There are a number of model contract forms available to contractors, but by far the best approach is to develop your own contract, tailored to your company and the type of work that you do. You can create your own form, or you can hire someone to do it for you. Either way, at some point, you should get a lawyer involved. Even if you develop your own form, you should have your lawyer review it to make sure that there are no mistakes, ambiguities or omissions that could cost you or your customers. I urge clients to have their contract forms reviewed on an annual basis. Depending on changes in the law, changes in the industry or changes in your own business, this process should only take a few hours.
The following are five things to consider as you review your existing contract forms and business practices.
First, use a written contract with your customers. You have no idea how many contractors operate without a written contract. If you are doing this, you are inviting costly litigation. Often, if you do not have a written contract a dispute comes down to a “he said / she said” situation. When that happens, it is extremely difficult to resolve a disputed claim without a time-consuming and expensive trial. A handshake deal saves a few pennies now, but could cost you thousands of dollars later.
Second, make sure that your sales people and estimators understand the terms of your contract. The last thing you want is to have your sales force making promises that are different from what your contract says. When that happens, we are no longer dealing with simple breach of contract claims, but instead you may be exposed to fraud claims or claims under an unfair merchandising practices act.
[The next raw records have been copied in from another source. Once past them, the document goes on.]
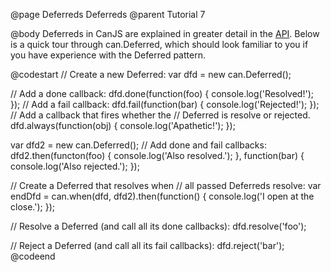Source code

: @page Deferreds Deferreds
@parent Tutorial 7

@body
Deferreds in CanJS are explained in greater detail in the [API](can.Deferred).
Below is a quick tour through can.Deferred, which should look familiar to you
if you have experience with the Deferred pattern.

@codestart
// Create a new Deferred:
var dfd = new can.Deferred();

// Add a done callback:
dfd.done(function(foo) {
	console.log('Resolved!');
});
// Add a fail callback:
dfd.fail(function(bar) {
	console.log('Rejected!');
});
// Add a callback that fires whether the
// Deferred is resolve or rejected.
dfd.always(function(obj) {
	console.log('Apathetic!');
});

var dfd2 = new can.Deferred();
// Add done and fail callbacks:
dfd2.then(functon(foo) {
	console.log('Also resolved.');
}, function(bar) {
	console.log('Also rejected.');
});

// Create a Deferred that resolves when
// all passed Deferreds resolve:
var endDfd = can.when(dfd, dfd2).then(function() {
	console.log('I open at the close.');
});

// Resolve a Deferred (and call all its done callbacks):
dfd.resolve('foo');

// Reject a Deferred (and call all its fail callbacks):
dfd.reject('bar');
@codeend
These types of claims are typically much more difficult and more expensive to defend against.
Third, do not leave anything blank in your contract. But, if you do, make sure that your customer initials and dates any additions or changes to the contract after it is signed.
Fourth, make sure that both you and your customer sign the contract, and keep a copy of the signed contract. We handle contract litigation for all sorts of companies, big and small. You’d be amazed by the number of times our clients have come to us in the middle of a lawsuit and tell us that they are unable to locate a signed copy of the agreement that we are trying to enforce.
Fifth, retain a copy of the contract for at least five years. Depending on which state’s laws apply, a customer may have between two and five years from the date he knew or should of known about a problem with your work to bring a lawsuit. As a general rule of thumb, I advise my clients to keep copies of their signed contracts for at least five years. And, if you want to be extra cautious, you could keep them for ten years.